▶ **EXTRACTED MATERIAL**

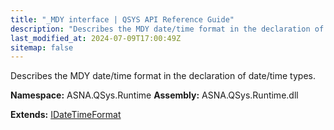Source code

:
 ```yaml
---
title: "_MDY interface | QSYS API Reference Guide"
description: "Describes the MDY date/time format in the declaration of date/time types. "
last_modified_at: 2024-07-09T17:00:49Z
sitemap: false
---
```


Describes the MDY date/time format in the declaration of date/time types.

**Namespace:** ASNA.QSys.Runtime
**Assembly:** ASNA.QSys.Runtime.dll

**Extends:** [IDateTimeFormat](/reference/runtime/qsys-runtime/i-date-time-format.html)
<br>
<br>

--

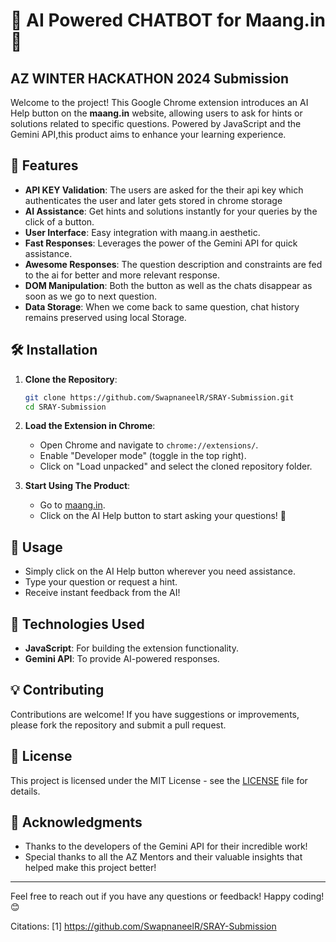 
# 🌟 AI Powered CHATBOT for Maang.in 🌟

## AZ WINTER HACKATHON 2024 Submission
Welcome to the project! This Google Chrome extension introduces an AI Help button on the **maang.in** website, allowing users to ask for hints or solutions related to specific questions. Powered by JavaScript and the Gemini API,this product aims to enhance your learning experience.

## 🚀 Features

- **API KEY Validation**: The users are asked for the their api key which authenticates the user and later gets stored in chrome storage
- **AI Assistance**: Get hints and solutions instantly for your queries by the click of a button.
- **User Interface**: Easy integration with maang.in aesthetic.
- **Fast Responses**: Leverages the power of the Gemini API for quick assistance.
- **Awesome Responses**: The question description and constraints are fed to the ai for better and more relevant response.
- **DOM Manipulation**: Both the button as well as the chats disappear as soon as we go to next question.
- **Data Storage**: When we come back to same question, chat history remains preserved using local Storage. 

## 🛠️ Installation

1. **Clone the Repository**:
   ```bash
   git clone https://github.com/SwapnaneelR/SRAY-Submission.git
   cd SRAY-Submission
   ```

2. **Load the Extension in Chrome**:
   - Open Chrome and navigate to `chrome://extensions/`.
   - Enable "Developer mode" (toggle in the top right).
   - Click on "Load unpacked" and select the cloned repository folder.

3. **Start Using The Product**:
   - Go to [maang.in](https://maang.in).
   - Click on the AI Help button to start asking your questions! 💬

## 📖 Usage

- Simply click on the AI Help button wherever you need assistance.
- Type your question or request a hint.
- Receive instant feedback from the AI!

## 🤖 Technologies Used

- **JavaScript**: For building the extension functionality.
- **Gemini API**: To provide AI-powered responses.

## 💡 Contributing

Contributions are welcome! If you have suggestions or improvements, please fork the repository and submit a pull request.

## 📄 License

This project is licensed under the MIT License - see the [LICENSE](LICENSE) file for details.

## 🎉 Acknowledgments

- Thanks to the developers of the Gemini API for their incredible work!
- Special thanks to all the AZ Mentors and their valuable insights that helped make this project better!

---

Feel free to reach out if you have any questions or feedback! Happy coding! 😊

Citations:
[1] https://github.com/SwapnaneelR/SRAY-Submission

...

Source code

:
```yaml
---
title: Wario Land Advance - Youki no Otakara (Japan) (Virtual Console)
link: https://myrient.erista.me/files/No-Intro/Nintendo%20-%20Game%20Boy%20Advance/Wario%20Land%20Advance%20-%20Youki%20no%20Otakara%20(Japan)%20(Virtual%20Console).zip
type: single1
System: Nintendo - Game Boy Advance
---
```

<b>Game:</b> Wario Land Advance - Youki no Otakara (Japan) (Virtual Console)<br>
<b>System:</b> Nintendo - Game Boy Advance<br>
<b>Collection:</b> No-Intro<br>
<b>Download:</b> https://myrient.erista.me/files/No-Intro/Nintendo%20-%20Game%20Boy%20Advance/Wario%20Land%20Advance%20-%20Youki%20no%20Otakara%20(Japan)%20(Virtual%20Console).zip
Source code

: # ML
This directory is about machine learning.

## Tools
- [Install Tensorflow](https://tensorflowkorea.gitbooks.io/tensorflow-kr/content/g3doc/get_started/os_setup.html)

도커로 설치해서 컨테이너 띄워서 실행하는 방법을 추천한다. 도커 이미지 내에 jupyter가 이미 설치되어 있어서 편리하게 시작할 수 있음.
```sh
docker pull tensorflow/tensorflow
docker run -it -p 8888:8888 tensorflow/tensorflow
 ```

▶ **TASK INSTRUCTIONS**
When the word "Describes" appears in a line of the listing, pull that line out.

▶ **OUTPUT OF THE EXERCISE**
description: "Describes the MDY date/time format in the declaration of date/time types. "
Describes the MDY date/time format in the declaration of date/time types.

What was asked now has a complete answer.